**What needs to be done**
Could all of the entries be written out exactly, with any pictures omitted?

BEGIN

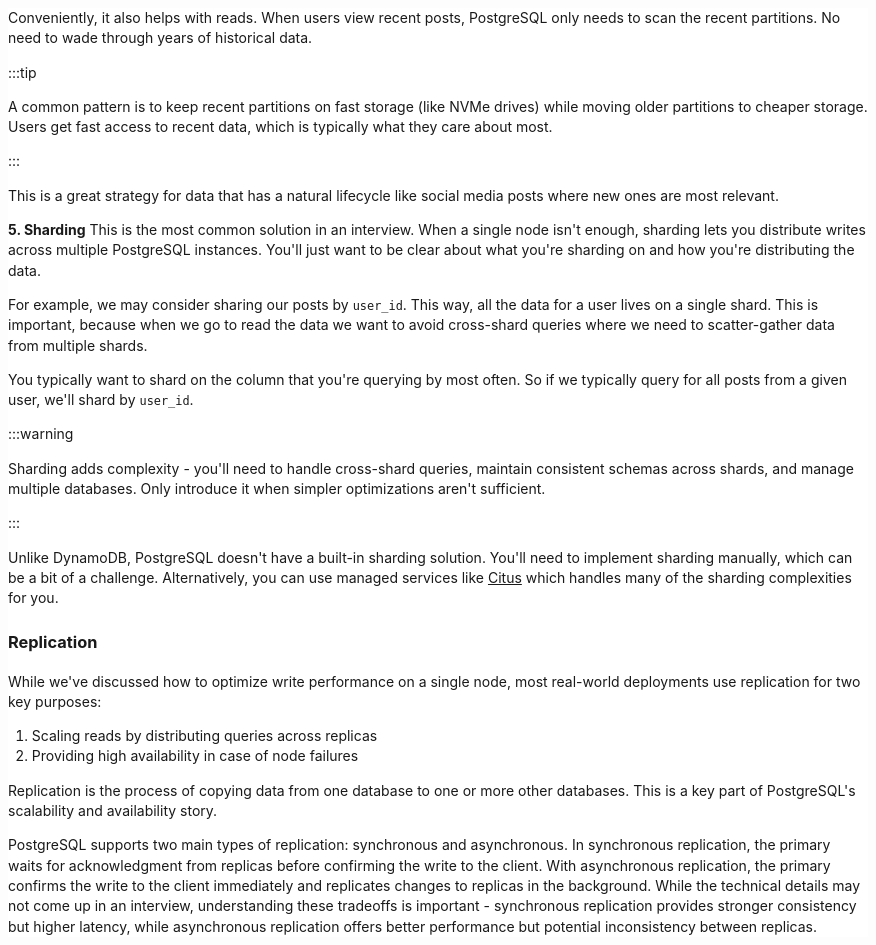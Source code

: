 Conveniently, it also helps with reads. When users view recent posts, PostgreSQL only needs to scan the recent partitions. No need to wade through years of historical data.

:::tip


A common pattern is to keep recent partitions on fast storage (like NVMe drives) while moving older partitions to cheaper storage. Users get fast access to recent data, which is typically what they care about most.


:::

This is a great strategy for data that has a natural lifecycle like social media posts where new ones are most relevant.

**5. Sharding**
This is the most common solution in an interview. When a single node isn't enough, sharding lets you distribute writes across multiple PostgreSQL instances. You'll just want to be clear about what you're sharding on and how you're distributing the data.

For example, we may consider sharing our posts by `user_id`. This way, all the data for a user lives on a single shard. This is important, because when we go to read the data we want to avoid cross-shard queries where we need to scatter-gather data from multiple shards.

You typically want to shard on the column that you're querying by most often. So if we typically query for all posts from a given user, we'll shard by `user_id`.

:::warning


Sharding adds complexity - you'll need to handle cross-shard queries, maintain consistent schemas across shards, and manage multiple databases. Only introduce it when simpler optimizations aren't sufficient.


:::

Unlike DynamoDB, PostgreSQL doesn't have a built-in sharding solution. You'll need to implement sharding manually, which can be a bit of a challenge. Alternatively, you can use managed services like [Citus](https://www.citusdata.com/) which handles many of the sharding complexities for you.

### Replication

While we've discussed how to optimize write performance on a single node, most real-world deployments use replication for two key purposes:

1. Scaling reads by distributing queries across replicas
2. Providing high availability in case of node failures

Replication is the process of copying data from one database to one or more other databases. This is a key part of PostgreSQL's scalability and availability story.

PostgreSQL supports two main types of replication: synchronous and asynchronous. In synchronous replication, the primary waits for acknowledgment from replicas before confirming the write to the client. With asynchronous replication, the primary confirms the write to the client immediately and replicates changes to replicas in the background. While the technical details may not come up in an interview, understanding these tradeoffs is important - synchronous replication provides stronger consistency but higher latency, while asynchronous replication offers better performance but potential inconsistency between replicas.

END

**Answer box**
Source code

: Conveniently, it also helps with reads. When users view recent posts, PostgreSQL only needs to scan the recent partitions. No need to wade through years of historical data.

:::tip


A common pattern is to keep recent partitions on fast storage (like NVMe drives) while moving older partitions to cheaper storage. Users get fast access to recent data, which is typically what they care about most.


:::

This is a great strategy for data that has a natural lifecycle like social media posts where new ones are most relevant.

**5. Sharding**
This is the most common solution in an interview. When a single node isn't enough, sharding lets you distribute writes across multiple PostgreSQL instances. You'll just want to be clear about what you're sharding on and how you're distributing the data.

For example, we may consider sharing our posts by `user_id`. This way, all the data for a user lives on a single shard. This is important, because when we go to read the data we want to avoid cross-shard queries where we need to scatter-gather data from multiple shards.

You typically want to shard on the column that you're querying by most often. So if we typically query for all posts from a given user, we'll shard by `user_id`.

:::warning


Sharding adds complexity - you'll need to handle cross-shard queries, maintain consistent schemas across shards, and manage multiple databases. Only introduce it when simpler optimizations aren't sufficient.


:::

Unlike DynamoDB, PostgreSQL doesn't have a built-in sharding solution. You'll need to implement sharding manually, which can be a bit of a challenge. Alternatively, you can use managed services like [Citus](https://www.citusdata.com/) which handles many of the sharding complexities for you.

### Replication

While we've discussed how to optimize write performance on a single node, most real-world deployments use replication for two key purposes:

1. Scaling reads by distributing queries across replicas
2. Providing high availability in case of node failures

Replication is the process of copying data from one database to one or more other databases. This is a key part of PostgreSQL's scalability and availability story.

PostgreSQL supports two main types of replication: synchronous and asynchronous. In synchronous replication, the primary waits for acknowledgment from replicas before confirming the write to the client. With asynchronous replication, the primary confirms the write to the client immediately and replicates changes to replicas in the background. While the technical details may not come up in an interview, understanding these tradeoffs is important - synchronous replication provides stronger consistency but higher latency, while asynchronous replication offers better performance but potential inconsistency between replicas.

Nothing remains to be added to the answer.